From systems administration: 3-6 months to add automation, CI/CD, and infrastructure-as-code skills. You already understand production environments. Focus on scripting, cloud-native tools, and development practices.

From scratch (no IT background): 12-24 months realistically. You need to build foundational IT knowledge before specializing in DevOps. Consider starting with help desk or junior sysadmin roles to gain operational experience, then transition to DevOps.

These timelines assume consistent, focused effort—not passive consumption of tutorials.

The Bottom Line

DevOps jobs pay well and offer strong career prospects. Job growth for software developers and related roles is projected at 17% through 2033—much faster than average.

But breaking in requires more than collecting certifications and listing tools on a resume. You need demonstrable skills, a portfolio that proves your abilities, and the ability to communicate impact rather than activity.

Stop applying to 50 jobs with the same generic resume. Pick 10 companies you actually want to work for. Research their tech stacks. Tailor your application. Show what you’ve built and what you can do.

The DevOps market needs talent. Give them a reason to pick you.

For related career paths, explore our guides on becoming a cloud engineer and the sysadmin to DevOps transition.

FAQ

Can I get a DevOps job without a degree?

Yes. While 75% of DevOps engineers hold bachelor’s degrees, demonstrable skills and experience matter more than credentials. A strong portfolio, relevant certifications, and work experience in related roles (sysadmin, development, cloud support) can substitute for formal education.

What’s the fastest path to a DevOps job?

If you already have IT experience, the fastest path is adding automation and cloud skills to existing knowledge. Learn one cloud platform deeply (AWS is safest), get comfortable with infrastructure as code (Terraform), and build CI/CD pipelines for personal projects. This can be done in 3-6 months with focused effort.

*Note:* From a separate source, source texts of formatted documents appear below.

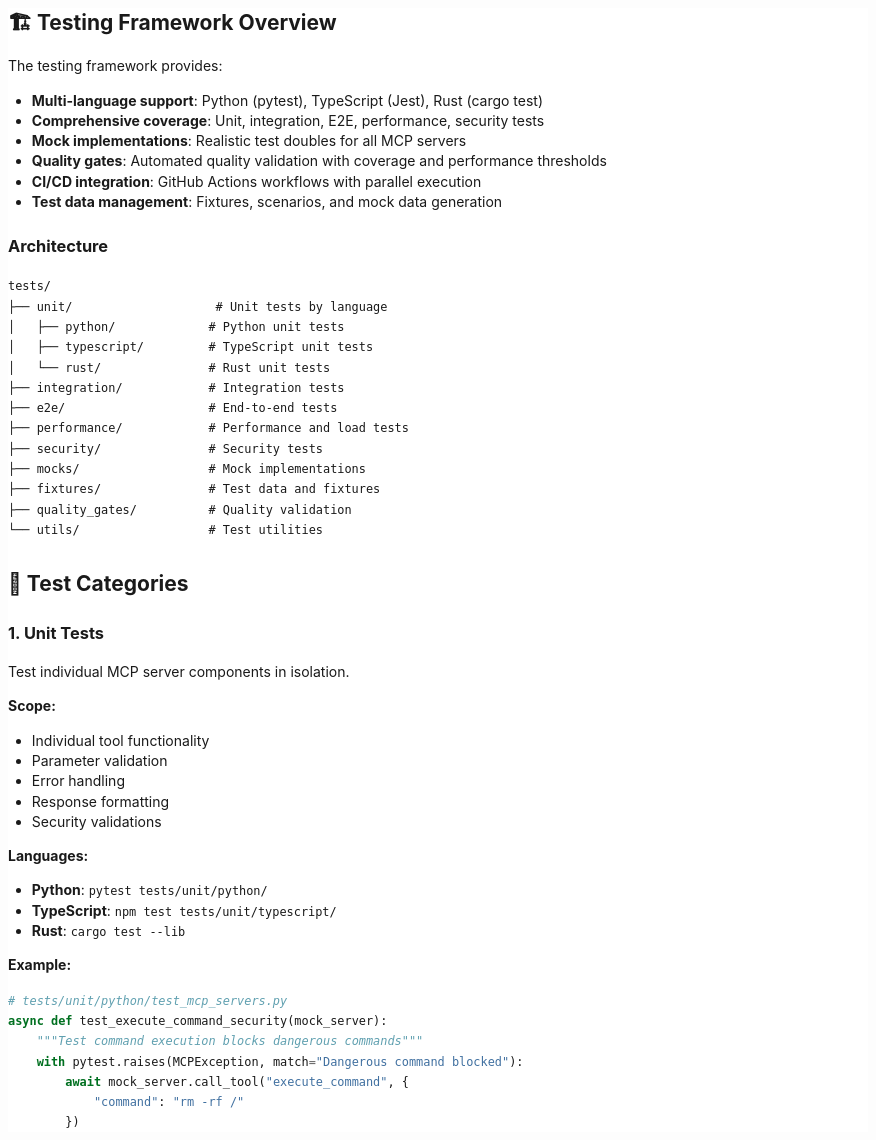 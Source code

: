 
## 🏗️ Testing Framework Overview

The testing framework provides:

- **Multi-language support**: Python (pytest), TypeScript (Jest), Rust (cargo test)
- **Comprehensive coverage**: Unit, integration, E2E, performance, security tests
- **Mock implementations**: Realistic test doubles for all MCP servers
- **Quality gates**: Automated quality validation with coverage and performance thresholds
- **CI/CD integration**: GitHub Actions workflows with parallel execution
- **Test data management**: Fixtures, scenarios, and mock data generation

### Architecture

```
tests/
├── unit/                    # Unit tests by language
│   ├── python/             # Python unit tests
│   ├── typescript/         # TypeScript unit tests
│   └── rust/               # Rust unit tests
├── integration/            # Integration tests
├── e2e/                    # End-to-end tests
├── performance/            # Performance and load tests
├── security/               # Security tests
├── mocks/                  # Mock implementations
├── fixtures/               # Test data and fixtures
├── quality_gates/          # Quality validation
└── utils/                  # Test utilities
```

## 🎯 Test Categories

### 1. Unit Tests

Test individual MCP server components in isolation.

**Scope:**
- Individual tool functionality
- Parameter validation
- Error handling
- Response formatting
- Security validations

**Languages:**
- **Python**: `pytest tests/unit/python/`
- **TypeScript**: `npm test tests/unit/typescript/`
- **Rust**: `cargo test --lib`

**Example:**
```python
# tests/unit/python/test_mcp_servers.py
async def test_execute_command_security(mock_server):
    """Test command execution blocks dangerous commands"""
    with pytest.raises(MCPException, match="Dangerous command blocked"):
        await mock_server.call_tool("execute_command", {
            "command": "rm -rf /"
        })
```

Should I apply to “DevOps Engineer” jobs without DevOps experience?

Be strategic. Junior DevOps roles exist but are rare. You’ll have more success applying to adjacent roles (release engineer, cloud support engineer, junior SRE) that provide DevOps exposure, or targeting companies known for training new hires. Always tailor your resume to show relevant transferable skills.

Which DevOps certification should I get first?

Start with the AWS Solutions Architect Associate. It provides foundational cloud knowledge that applies to most DevOps work. After that, consider the Terraform Associate for infrastructure-as-code skills, or the AWS DevOps Engineer Professional if you want to demonstrate specialized expertise.

Are DevOps jobs being automated away?

No. AI and automation tools are augmenting DevOps work, not replacing it. Engineers still need to design systems, make architectural decisions, troubleshoot complex issues, and implement new tools. The role is evolving, but demand remains strong.